Example flow: create and publish a project

  1. Project list
  2. New-project setup
  3. Content editor
  4. Review state
  5. Publish confirmation
  6. Success or status screen

The delivery documents the flow, creates low-fidelity wireframes for the agreed screens, develops a consistent high-fidelity interface, and links the main path in Figma. A mini design system records the core styles and components used in the flow.

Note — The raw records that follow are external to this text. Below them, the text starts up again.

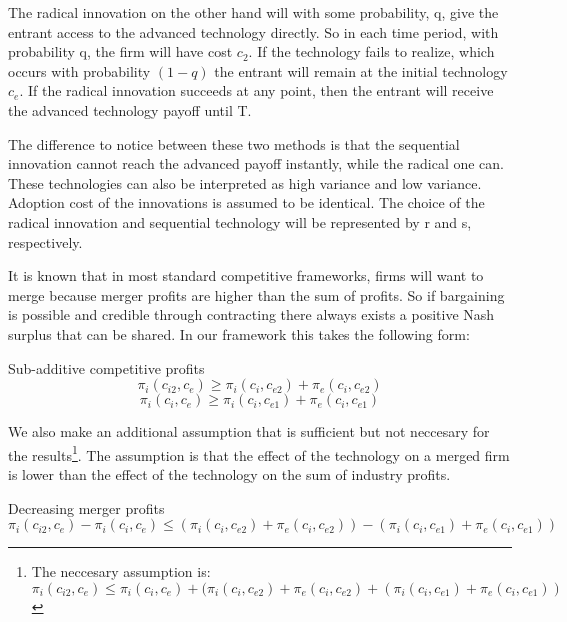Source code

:
The radical innovation on the other hand will with some probability, q, give the entrant access to the advanced technology directly. So in each time period, with probability q, the firm will have cost $c_2$. If the technology fails to realize, which occurs with probability $(1-q)$ the entrant will remain at the initial technology $c_e$. If the radical innovation succeeds at any point, then the entrant will receive the advanced technology payoff until T. 


The difference to notice between these two methods is that the sequential innovation cannot reach the advanced payoff instantly, while the radical one can. These technologies can also be interpreted as high variance and low variance. Adoption cost of the innovations is assumed to be identical. The choice of the radical innovation and sequential technology will be represented by r and s, respectively.  


It is known that in most standard competitive frameworks, firms will want to merge because merger profits are higher than the sum of profits. So if bargaining is possible and credible through contracting there always exists a positive Nash surplus that can be shared. In our framework this takes the following form: 

\begin{assumption}{Sub-additive competitive profits}\label{as1}
\begin{equation*}
\pi_{i}(c_{i2},c_{e}) \geq  \pi_{i}(c_{i},c_{e2}) + \pi_{e}(c_{i},c_{e2})
\end{equation*}
\begin{equation*}
\pi_{i}(c_{i},c_{e}) \geq  \pi_{i}(c_{i},c_{e1}) + \pi_{e}(c_{i},c_{e1})
\end{equation*}
\end{assumption}

We also make an additional assumption that is sufficient but not neccesary for the results\footnote{The neccesary assumption is: $\pi_{i}(c_{i2},c_{e}) \leq \pi_{i}(c_{i},c_{e})+(\pi_{i}(c_{i},c_{e2}) + \pi_{e}(c_{i},c_{e2})+(\pi_{i}(c_{i},c_{e1}) + \pi_{e}(c_{i},c_{e1}))$}. The assumption is that the effect of the technology on a merged firm is lower than the effect of the technology on the sum of industry profits. 

\begin{assumption}{Decreasing merger profits}\label{as2}
\begin{equation*}
\pi_{i}(c_{i2},c_{e}) -\pi_{i}(c_{i},c_{e}) \leq (\pi_{i}(c_{i},c_{e2}) + \pi_{e}(c_{i},c_{e2}))-(\pi_{i}(c_{i},c_{e1}) + \pi_{e}(c_{i},c_{e1}))
\end{equation*}
\end{assumption} 

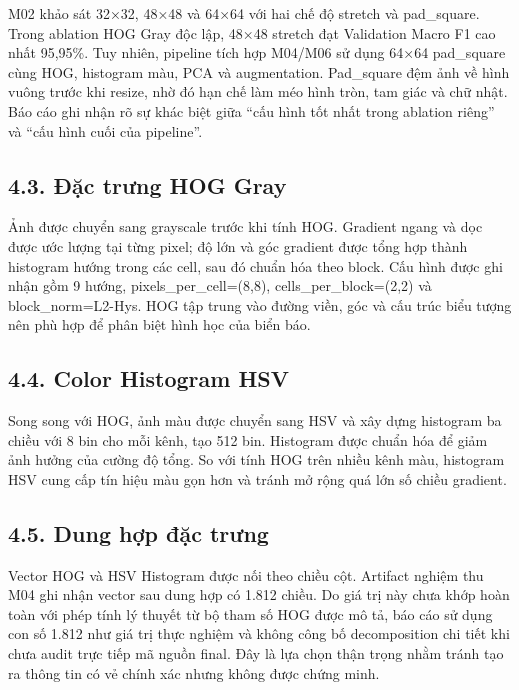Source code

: \documentclass[12pt,a4paper]{article}
\begin{document}
M02 khảo sát 32×32, 48×48 và 64×64 với hai chế độ stretch và
pad\_square. Trong ablation HOG Gray độc lập, 48×48 stretch đạt
Validation Macro F1 cao nhất 95,95\%. Tuy nhiên, pipeline tích hợp
M04/M06 sử dụng 64×64 pad\_square cùng HOG, histogram màu, PCA và
augmentation. Pad\_square đệm ảnh về hình vuông trước khi resize, nhờ đó
hạn chế làm méo hình tròn, tam giác và chữ nhật. Báo cáo ghi nhận rõ sự
khác biệt giữa ``cấu hình tốt nhất trong ablation riêng'' và ``cấu hình
cuối của pipeline''.

\subsection{4.3. Đặc trưng HOG
Gray}\label{ux111ux1eb7c-trux1b0ng-hog-gray}

Ảnh được chuyển sang grayscale trước khi tính HOG. Gradient ngang và dọc
được ước lượng tại từng pixel; độ lớn và góc gradient được tổng hợp
thành histogram hướng trong các cell, sau đó chuẩn hóa theo block. Cấu
hình được ghi nhận gồm 9 hướng, pixels\_per\_cell=(8,8),
cells\_per\_block=(2,2) và block\_norm=L2-Hys. HOG tập trung vào đường
viền, góc và cấu trúc biểu tượng nên phù hợp để phân biệt hình học của
biển báo.

\subsection{4.4. Color Histogram HSV}\label{color-histogram-hsv}

Song song với HOG, ảnh màu được chuyển sang HSV và xây dựng histogram ba
chiều với 8 bin cho mỗi kênh, tạo 512 bin. Histogram được chuẩn hóa để
giảm ảnh hưởng của cường độ tổng. So với tính HOG trên nhiều kênh màu,
histogram HSV cung cấp tín hiệu màu gọn hơn và tránh mở rộng quá lớn số
chiều gradient.

\subsection{4.5. Dung hợp đặc
trưng}\label{dung-hux1ee3p-ux111ux1eb7c-trux1b0ng}

Vector HOG và HSV Histogram được nối theo chiều cột. Artifact nghiệm thu
M04 ghi nhận vector sau dung hợp có 1.812 chiều. Do giá trị này chưa
khớp hoàn toàn với phép tính lý thuyết từ bộ tham số HOG được mô tả, báo
cáo sử dụng con số 1.812 như giá trị thực nghiệm và không công bố
decomposition chi tiết khi chưa audit trực tiếp mã nguồn final. Đây là
lựa chọn thận trọng nhằm tránh tạo ra thông tin có vẻ chính xác nhưng
không được chứng minh.
\end{document}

Before & after — From feature requirements to coherent UX and UI

  • Before: Requirements describe individual features, but screen order, hierarchy, states, and interface patterns are inconsistent.
  • After: One defined flow of up to six screens is mapped, wireframed, visually designed, prototyped, and supported by reusable UI foundations.
  • What changes: The team can review the experience as a sequence and hand developers a consistent source file.

Scope boundaries

  • Includes one product flow, up to six unique screens, a mini design system, and two consolidated revision rounds.
  • Does not include development, user recruitment, interviews, analytics research, a formal usability study, multiple product areas, or unlimited states and revisions.
  • Existing buyer research can inform the work when supplied, but the provider does not claim findings that were not tested.
  • Delivery does not guarantee usability, adoption, conversion, accessibility certification, or business performance.

Why this provider model

SpringBrand Product Design Network matches a clearly bounded flow to a designer who can connect UX structure with finished UI and implementation-ready organization. The fixed screen count makes marketplace-style comparison practical without hiding research or engineering exclusions. The service is delivered independently through SpringBrand with scope and accountability stated directly on this page.

FAQ

What qualifies as one defined product flow?

It is one start-to-finish user task, such as onboarding, checkout, booking, or creating and publishing an item. Separate user roles, unrelated tasks, or alternate branches may require additional scope.

How are the six screens counted?

The package covers up to six unique primary screens. Complex alternate states, dashboards with substantially different layouts, extra breakpoints, or added branches are reviewed before the screen list is locked.

What is included in the mini design system?

It includes the colors, typography, spacing guidance, and core buttons, fields, cards, or navigation components used in the agreed flow. It is not a full enterprise design system or coded component library.

Do the two revisions allow a new flow or visual direction?

No. Each revision is one consolidated feedback round within the approved flow and direction. Replacing the brief, adding screens, or restarting after approval requires a new scope.

Are development and user testing included?

No. Code, implementation, participant recruitment, interviews, and formal usability testing are excluded. The design is informed by the buyer's inputs and does not guarantee adoption, conversion, or usability outcomes.